─── Dataset records ───

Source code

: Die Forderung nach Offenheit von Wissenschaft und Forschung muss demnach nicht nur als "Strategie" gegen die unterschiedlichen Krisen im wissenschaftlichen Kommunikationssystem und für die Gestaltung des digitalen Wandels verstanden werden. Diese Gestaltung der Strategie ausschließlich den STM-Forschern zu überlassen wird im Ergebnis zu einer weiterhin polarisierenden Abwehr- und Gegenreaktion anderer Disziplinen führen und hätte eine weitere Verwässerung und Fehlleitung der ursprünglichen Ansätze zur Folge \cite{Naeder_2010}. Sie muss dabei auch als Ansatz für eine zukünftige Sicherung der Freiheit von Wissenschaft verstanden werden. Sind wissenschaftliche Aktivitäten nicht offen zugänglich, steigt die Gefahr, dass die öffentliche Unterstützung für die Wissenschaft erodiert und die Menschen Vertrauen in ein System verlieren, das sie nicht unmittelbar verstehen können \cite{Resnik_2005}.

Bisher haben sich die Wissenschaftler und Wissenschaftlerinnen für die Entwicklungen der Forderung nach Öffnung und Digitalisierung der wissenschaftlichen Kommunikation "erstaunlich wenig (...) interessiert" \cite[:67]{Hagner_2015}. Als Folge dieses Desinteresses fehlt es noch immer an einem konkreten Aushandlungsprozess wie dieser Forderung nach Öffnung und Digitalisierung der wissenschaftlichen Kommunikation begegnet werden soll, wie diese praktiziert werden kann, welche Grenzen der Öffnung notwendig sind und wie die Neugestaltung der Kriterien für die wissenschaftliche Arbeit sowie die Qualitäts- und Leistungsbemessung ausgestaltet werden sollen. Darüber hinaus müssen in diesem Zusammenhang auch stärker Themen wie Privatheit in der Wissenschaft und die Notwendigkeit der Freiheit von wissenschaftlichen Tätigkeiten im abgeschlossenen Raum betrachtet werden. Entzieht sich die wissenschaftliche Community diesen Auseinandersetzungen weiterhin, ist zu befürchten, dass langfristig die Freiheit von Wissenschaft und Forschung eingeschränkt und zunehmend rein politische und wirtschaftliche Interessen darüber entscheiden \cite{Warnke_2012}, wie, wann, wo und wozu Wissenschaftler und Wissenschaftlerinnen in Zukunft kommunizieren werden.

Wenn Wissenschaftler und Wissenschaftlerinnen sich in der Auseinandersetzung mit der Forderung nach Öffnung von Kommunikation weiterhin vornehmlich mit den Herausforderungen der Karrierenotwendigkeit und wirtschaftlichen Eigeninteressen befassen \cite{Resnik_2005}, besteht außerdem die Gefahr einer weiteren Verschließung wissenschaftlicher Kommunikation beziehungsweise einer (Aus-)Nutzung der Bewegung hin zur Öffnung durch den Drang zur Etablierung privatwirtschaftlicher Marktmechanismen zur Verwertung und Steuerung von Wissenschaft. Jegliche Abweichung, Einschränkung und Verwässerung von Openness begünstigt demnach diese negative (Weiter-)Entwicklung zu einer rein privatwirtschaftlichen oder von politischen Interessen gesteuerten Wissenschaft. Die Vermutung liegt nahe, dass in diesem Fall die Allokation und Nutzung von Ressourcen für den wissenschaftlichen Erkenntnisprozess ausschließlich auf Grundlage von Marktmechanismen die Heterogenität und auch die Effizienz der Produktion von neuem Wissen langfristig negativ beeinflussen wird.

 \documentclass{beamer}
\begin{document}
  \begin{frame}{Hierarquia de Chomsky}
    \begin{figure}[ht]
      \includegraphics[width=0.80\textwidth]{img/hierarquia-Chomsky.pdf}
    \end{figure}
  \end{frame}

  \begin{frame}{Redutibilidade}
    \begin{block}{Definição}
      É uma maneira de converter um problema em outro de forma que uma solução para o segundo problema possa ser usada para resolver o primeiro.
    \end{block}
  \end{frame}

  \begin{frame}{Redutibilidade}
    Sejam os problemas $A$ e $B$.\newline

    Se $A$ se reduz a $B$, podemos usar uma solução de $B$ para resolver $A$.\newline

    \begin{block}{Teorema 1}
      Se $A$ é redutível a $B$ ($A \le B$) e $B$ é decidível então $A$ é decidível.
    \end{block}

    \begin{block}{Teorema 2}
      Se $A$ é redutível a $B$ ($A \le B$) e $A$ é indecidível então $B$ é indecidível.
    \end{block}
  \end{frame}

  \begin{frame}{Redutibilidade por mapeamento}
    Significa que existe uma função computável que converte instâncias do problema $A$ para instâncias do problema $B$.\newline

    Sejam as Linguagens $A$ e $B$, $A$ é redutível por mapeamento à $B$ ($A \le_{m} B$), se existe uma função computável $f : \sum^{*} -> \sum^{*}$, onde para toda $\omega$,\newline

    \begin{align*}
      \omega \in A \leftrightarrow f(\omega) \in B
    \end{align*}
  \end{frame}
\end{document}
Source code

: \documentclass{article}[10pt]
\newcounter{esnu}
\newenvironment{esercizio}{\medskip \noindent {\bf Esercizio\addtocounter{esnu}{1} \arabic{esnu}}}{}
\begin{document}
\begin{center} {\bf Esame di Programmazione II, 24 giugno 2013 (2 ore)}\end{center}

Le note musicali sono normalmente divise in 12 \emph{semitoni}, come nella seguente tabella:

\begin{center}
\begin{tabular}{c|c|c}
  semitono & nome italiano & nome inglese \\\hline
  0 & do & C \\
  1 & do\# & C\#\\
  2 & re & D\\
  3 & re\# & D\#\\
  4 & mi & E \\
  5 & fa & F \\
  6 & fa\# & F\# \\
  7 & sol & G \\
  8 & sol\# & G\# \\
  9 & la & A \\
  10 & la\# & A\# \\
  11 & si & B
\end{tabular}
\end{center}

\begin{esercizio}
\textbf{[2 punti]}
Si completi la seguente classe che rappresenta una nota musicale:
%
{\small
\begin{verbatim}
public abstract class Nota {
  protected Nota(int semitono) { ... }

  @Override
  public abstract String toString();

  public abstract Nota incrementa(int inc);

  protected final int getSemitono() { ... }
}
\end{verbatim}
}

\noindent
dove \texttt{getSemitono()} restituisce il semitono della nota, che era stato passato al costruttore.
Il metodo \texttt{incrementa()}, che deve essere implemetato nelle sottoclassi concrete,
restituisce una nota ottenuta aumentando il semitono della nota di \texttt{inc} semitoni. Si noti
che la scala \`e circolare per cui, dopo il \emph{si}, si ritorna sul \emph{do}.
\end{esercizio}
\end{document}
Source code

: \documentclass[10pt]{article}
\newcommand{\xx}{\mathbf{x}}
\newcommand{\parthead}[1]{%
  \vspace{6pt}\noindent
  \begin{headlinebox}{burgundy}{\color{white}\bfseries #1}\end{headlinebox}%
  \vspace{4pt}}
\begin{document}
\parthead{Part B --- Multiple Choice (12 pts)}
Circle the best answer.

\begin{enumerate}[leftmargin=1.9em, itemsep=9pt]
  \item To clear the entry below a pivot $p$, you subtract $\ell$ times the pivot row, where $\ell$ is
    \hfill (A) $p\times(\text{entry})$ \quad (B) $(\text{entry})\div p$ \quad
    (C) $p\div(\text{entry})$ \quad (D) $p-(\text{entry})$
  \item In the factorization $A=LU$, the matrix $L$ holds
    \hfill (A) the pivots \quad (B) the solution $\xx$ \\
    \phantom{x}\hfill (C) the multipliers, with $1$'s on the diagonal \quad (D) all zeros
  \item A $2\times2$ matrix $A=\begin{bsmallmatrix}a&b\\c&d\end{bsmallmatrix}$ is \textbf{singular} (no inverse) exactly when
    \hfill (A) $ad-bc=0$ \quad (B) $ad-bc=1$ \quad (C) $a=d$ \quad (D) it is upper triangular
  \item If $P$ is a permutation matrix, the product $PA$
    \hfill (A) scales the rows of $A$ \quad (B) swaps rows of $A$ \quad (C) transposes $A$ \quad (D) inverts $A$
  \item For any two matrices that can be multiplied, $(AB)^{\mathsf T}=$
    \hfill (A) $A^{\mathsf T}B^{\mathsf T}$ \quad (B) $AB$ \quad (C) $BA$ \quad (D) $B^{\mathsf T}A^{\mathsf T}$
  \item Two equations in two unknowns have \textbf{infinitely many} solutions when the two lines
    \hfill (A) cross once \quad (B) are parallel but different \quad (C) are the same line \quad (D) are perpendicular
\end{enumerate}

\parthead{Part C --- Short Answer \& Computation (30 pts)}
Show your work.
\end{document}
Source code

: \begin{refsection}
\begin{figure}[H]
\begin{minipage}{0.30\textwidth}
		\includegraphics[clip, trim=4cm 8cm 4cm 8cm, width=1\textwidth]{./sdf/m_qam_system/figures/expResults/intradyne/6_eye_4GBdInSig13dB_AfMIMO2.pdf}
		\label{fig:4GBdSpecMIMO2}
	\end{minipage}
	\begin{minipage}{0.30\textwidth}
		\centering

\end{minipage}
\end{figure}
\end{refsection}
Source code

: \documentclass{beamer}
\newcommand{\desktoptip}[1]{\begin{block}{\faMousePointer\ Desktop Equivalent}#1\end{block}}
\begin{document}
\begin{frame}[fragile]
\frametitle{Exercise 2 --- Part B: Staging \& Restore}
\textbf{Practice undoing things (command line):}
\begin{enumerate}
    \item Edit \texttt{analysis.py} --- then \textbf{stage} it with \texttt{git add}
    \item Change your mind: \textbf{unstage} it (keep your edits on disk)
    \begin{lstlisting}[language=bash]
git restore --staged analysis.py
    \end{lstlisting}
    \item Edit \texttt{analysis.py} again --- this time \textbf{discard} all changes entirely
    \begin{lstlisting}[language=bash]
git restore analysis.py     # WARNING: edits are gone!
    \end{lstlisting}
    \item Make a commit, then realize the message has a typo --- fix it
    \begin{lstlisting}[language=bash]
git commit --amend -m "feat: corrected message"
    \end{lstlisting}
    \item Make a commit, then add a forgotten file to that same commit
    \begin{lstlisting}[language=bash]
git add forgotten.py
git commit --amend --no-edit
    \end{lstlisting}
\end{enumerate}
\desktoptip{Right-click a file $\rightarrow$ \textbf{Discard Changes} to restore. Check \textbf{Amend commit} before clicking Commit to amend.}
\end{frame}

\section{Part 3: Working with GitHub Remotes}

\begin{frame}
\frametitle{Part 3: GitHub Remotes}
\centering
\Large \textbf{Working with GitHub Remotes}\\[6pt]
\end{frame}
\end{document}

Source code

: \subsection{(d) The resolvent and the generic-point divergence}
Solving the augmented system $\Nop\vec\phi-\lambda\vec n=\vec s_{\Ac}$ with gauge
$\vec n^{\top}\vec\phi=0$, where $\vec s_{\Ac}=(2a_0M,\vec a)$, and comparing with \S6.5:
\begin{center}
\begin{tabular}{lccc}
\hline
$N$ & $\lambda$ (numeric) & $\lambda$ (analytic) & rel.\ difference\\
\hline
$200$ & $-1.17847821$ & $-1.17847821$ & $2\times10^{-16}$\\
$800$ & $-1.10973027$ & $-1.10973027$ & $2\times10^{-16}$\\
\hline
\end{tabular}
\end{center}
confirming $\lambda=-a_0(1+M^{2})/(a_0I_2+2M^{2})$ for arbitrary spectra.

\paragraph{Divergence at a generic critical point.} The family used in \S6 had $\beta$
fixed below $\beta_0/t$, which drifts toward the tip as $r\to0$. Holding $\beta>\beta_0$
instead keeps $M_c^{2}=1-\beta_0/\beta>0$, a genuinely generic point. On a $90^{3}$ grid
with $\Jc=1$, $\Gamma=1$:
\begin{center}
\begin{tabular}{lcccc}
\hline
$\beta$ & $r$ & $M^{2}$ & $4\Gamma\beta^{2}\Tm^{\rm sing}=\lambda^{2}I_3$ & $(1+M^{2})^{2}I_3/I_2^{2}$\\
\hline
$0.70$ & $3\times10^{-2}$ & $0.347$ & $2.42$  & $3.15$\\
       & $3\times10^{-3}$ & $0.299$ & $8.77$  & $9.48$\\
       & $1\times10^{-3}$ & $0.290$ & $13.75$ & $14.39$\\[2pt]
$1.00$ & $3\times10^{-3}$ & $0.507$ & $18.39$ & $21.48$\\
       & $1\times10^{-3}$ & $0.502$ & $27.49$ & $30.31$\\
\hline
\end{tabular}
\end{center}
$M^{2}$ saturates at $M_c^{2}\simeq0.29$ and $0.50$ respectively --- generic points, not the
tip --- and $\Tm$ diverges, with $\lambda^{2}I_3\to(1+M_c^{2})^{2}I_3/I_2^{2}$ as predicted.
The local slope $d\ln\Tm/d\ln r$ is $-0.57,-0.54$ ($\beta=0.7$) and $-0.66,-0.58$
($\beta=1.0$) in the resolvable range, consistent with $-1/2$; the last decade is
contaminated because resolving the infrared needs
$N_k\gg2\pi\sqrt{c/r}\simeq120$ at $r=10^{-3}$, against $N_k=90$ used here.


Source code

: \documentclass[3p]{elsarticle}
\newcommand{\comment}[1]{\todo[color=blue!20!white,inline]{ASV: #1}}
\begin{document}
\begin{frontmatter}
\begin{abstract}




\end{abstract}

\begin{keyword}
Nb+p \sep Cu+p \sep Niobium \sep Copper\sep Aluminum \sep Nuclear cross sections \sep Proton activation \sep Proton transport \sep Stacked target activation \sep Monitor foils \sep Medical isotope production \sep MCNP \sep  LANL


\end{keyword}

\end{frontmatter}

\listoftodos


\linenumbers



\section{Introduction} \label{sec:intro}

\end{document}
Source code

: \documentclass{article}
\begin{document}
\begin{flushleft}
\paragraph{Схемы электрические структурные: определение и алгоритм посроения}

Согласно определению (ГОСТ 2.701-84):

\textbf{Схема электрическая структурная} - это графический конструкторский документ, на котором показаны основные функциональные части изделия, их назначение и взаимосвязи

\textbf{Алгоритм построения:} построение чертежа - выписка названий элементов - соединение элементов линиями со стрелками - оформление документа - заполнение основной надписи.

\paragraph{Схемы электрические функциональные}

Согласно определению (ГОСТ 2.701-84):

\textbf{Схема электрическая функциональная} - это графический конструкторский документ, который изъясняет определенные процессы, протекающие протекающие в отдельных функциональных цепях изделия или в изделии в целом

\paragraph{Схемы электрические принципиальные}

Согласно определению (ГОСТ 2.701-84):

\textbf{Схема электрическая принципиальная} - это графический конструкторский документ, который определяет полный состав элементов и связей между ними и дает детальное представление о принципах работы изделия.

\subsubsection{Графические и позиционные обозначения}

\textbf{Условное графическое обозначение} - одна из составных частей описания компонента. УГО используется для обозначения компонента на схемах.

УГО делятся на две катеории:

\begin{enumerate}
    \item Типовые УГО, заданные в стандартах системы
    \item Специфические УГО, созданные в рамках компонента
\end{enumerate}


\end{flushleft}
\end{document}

───

> [What to work on] Look back at the data above. Transcribe exactly the lines starting at the line that contains "protected final int" and ending at the line that contains "Circle the best answer.".

> [Response to this exercise]
  protected final int getSemitono() { ... }
}
\end{verbatim}
}

\noindent
dove \texttt{getSemitono()} restituisce il semitono della nota, che era stato passato al costruttore.
Il metodo \texttt{incrementa()}, che deve essere implemetato nelle sottoclassi concrete,
restituisce una nota ottenuta aumentando il semitono della nota di \texttt{inc} semitoni. Si noti
che la scala \`e circolare per cui, dopo il \emph{si}, si ritorna sul \emph{do}.
\end{esercizio}
\end{document}
Source code

: \documentclass[10pt]{article}
\newcommand{\xx}{\mathbf{x}}
\newcommand{\parthead}[1]{%
  \vspace{6pt}\noindent
  \begin{headlinebox}{burgundy}{\color{white}\bfseries #1}\end{headlinebox}%
  \vspace{4pt}}
\begin{document}
\parthead{Part B --- Multiple Choice (12 pts)}
Circle the best answer.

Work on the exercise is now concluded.